WORKING DATA:
-------------------------

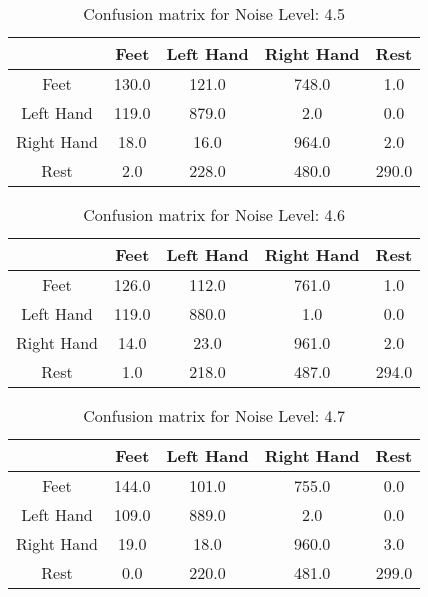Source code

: \begin{table}[!htbp]
    \centering
    \begin{tabular}{|c||c|c|c|c|}
        \hline
		 & Feet & Left Hand & Right Hand & Rest \\
        \hline
        \hline
        Feet & 130.0 & 121.0 & 748.0 & 1.0 \\
        \hline
        Left Hand & 119.0 & 879.0 & 2.0 & 0.0 \\
        \hline
        Right Hand & 18.0 & 16.0 & 964.0 & 2.0 \\
        \hline
        Rest & 2.0 & 228.0 & 480.0 & 290.0 \\
        \hline
    \end{tabular}
    \caption{Confusion matrix for Noise Level: 4.5}
\end{table}

\begin{table}[!htbp]
    \centering
    \begin{tabular}{|c||c|c|c|c|}
        \hline
		 & Feet & Left Hand & Right Hand & Rest \\
        \hline
        \hline
        Feet & 126.0 & 112.0 & 761.0 & 1.0 \\
        \hline
        Left Hand & 119.0 & 880.0 & 1.0 & 0.0 \\
        \hline
        Right Hand & 14.0 & 23.0 & 961.0 & 2.0 \\
        \hline
        Rest & 1.0 & 218.0 & 487.0 & 294.0 \\
        \hline
    \end{tabular}
    \caption{Confusion matrix for Noise Level: 4.6}
\end{table}

\begin{table}[!htbp]
    \centering
    \begin{tabular}{|c||c|c|c|c|}
        \hline
		 & Feet & Left Hand & Right Hand & Rest \\
        \hline
        \hline
        Feet & 144.0 & 101.0 & 755.0 & 0.0 \\
        \hline
        Left Hand & 109.0 & 889.0 & 2.0 & 0.0 \\
        \hline
        Right Hand & 19.0 & 18.0 & 960.0 & 3.0 \\
        \hline
        Rest & 0.0 & 220.0 & 481.0 & 299.0 \\
        \hline
    \end{tabular}
    \caption{Confusion matrix for Noise Level: 4.7}
\end{table}

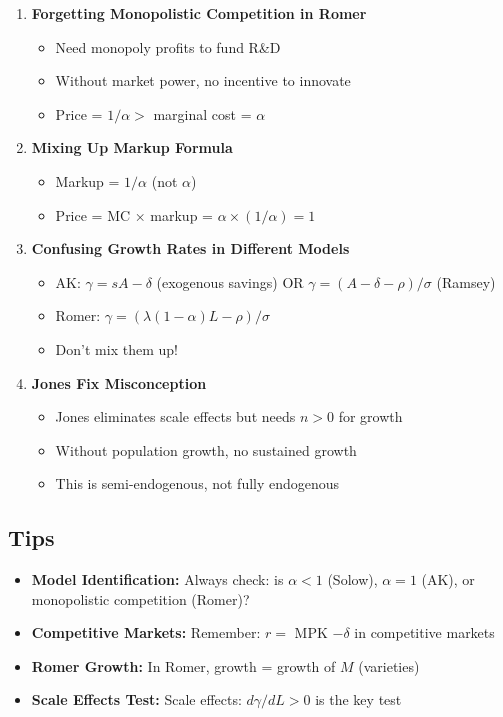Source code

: \begin{enumerate}
    \item \textbf{Forgetting Monopolistic Competition in Romer}
    \begin{itemize}
        \item Need monopoly profits to fund R\&D
        \item Without market power, no incentive to innovate
        \item Price = $1/\alpha >$ marginal cost = $\alpha$
    \end{itemize}

    \item \textbf{Mixing Up Markup Formula}
    \begin{itemize}
        \item Markup = $1/\alpha$ (not $\alpha$)
        \item Price = MC × markup = $\alpha \times (1/\alpha) = 1$
    \end{itemize}

    \item \textbf{Confusing Growth Rates in Different Models}
    \begin{itemize}
        \item AK: $\gamma = sA - \delta$ (exogenous savings) OR $\gamma = (A-\delta-\rho)/\sigma$ (Ramsey)
        \item Romer: $\gamma = (\lambda(1-\alpha)L - \rho)/\sigma$
        \item Don't mix them up!
    \end{itemize}

    \item \textbf{Jones Fix Misconception}
    \begin{itemize}
        \item Jones eliminates scale effects but needs $n > 0$ for growth
        \item Without population growth, no sustained growth
        \item This is semi-endogenous, not fully endogenous
    \end{itemize}
\end{enumerate}

\subsection*{Tips}

\begin{itemize}
    \item \textbf{Model Identification:} Always check: is $\alpha < 1$ (Solow), $\alpha = 1$ (AK), or monopolistic competition (Romer)?
    \item \textbf{Competitive Markets:} Remember: $r =$ MPK $-\delta$ in competitive markets
    \item \textbf{Romer Growth:} In Romer, growth = growth of $M$ (varieties)
    \item \textbf{Scale Effects Test:} Scale effects: $d\gamma/dL > 0$ is the key test
\end{itemize}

-------------------------

PROBLEM TO SOLVE:
Go through the data above and find the lines with the word "Romer". Copy each of those lines.

RESULT FOR THIS EXERCISE:
    \item \textbf{Forgetting Monopolistic Competition in Romer}
        \item Romer: $\gamma = (\lambda(1-\alpha)L - \rho)/\sigma$
    \item \textbf{Model Identification:} Always check: is $\alpha < 1$ (Solow), $\alpha = 1$ (AK), or monopolistic competition (Romer)?
    \item \textbf{Romer Growth:} In Romer, growth = growth of $M$ (varieties)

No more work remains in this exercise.